One might even say it's not going to
replicate in code easily!
No one is arguing that there aren't clusters of words in short edit distance, nor that a process which captures that fact can't [edited from "can"]
model the text's statistics. It is interesting, and serves as a broad-ranging rebuttal to a number of statistical analyses that had been purported to suggest meaningfulness, that those edit networks plus those constraints have enough information to reconstitute those features.
This is a different claim:
(31-05-2026, 12:57 PM)Dunsel Wrote: You are not allowed to view links. Register or Login to view.Interpretation: This table shows that with the exception of 1 token, all other tokens are a product of copy/mutate from f1r.
When you claim the tokens
in fv1 are the
product of such and such a process, you are no longer claiming to have modeled them. You are claiming to know as a matter of historical fact what the scribe did. This is an extremely strong claim for the banal reason that it's hard to prove what someone did 600 years ago, but there are several other factors that make inferring from the model hard.
These models are in a sense "closely held" to the source text. At risk of broadsiding Torsten, copy-mutate was selected specifically because it reproduces the short edit distances. To the limits of his and his coauthor's argument, that is fine, but it is hardly an emergent property---and without close reading his paper for it, I don't recall him asserting it is. Likewise, the fact that both your models force words through Voynich-like networks of words at rates derived from summary statistics gleaned from the manuscript means that they are likely mutating through spaces of words that have similar properties. The reason why Torsten's paper has force, and why it has the conclusions it does, is that it shows that information is sufficient to produce a Voynich-like text, and so an auto-citation process that has substantially similar properties would be expected to result in a statistically Voynich-like text. Timm and Schinner do
not claim the text in the Voynich were produced that way, merely that it is a serious possibility; in fact, they rule out a very literal interpretation of their model! It is entirely possible that their and your models depend enough on patterns that arose from an underlying process interacting with meaningful text that it is reproducing them without reproducing the method. Ruling this is out is
very hard.
A genuine path forward for these models would be to show that they depend
less on the Voynich's summary statistics. Your analysis of the gallows letters, which I do not believe is shared by Timm and Schinner's model, is a case in point.
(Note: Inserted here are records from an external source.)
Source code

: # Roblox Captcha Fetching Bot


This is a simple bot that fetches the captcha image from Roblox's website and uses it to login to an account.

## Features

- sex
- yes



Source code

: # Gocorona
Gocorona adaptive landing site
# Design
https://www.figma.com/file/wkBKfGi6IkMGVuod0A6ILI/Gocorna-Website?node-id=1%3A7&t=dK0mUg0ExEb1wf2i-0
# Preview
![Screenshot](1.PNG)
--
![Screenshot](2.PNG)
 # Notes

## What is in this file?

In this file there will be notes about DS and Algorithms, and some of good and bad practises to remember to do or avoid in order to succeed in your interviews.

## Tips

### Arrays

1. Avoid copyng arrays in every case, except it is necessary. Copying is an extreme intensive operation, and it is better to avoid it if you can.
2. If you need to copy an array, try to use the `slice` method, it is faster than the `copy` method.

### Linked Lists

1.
If it could be shown that line start gallows letters were appearing more often at line start because of some simple rule that did not immediately imply the distribution, e.g. that it was emergent, it would lend credence to the idea that these features were dependent on simple rules undergirding copy-mutate rather than the distributions arising in the Voynich for unproved reasons. Your argument (section 4.2 of your paper) is explicitly that these features were inserted based on observations of the manuscript, so you have
defined the mutate process to have these properties, and are actually assuming the consequent when you claim to have explained it.
In fairness to everyone, it may be the case that there is no simple rule underlying the gallows distribution. It could be that the scribes liked them line start because they looked like capital letters at the start of lines in humanist manuscripts. But this is what I'm driving at. If that's all there is to it, it may be the best we can do is say that their process had a bias towards gallows in line start words and we may not be able to formally separate premise (we observe the bias) from conclusion (it is a product of an arbitrary choice).
By the by, if you are in fact "reproducing" the Voynich, failure to incorporate Currier's curve-line system observations and similar analyses seems like fair game to me. It also strikes me as the kind of "observable orthographic structure" you say the model addresses in in 7.6 of your paper. This is largely an aside to the main point here, which is that I don't think you're
proving your interpretation, but I'm not clear why statistics about letter bases are not part of the orthographic structures in the Voynich.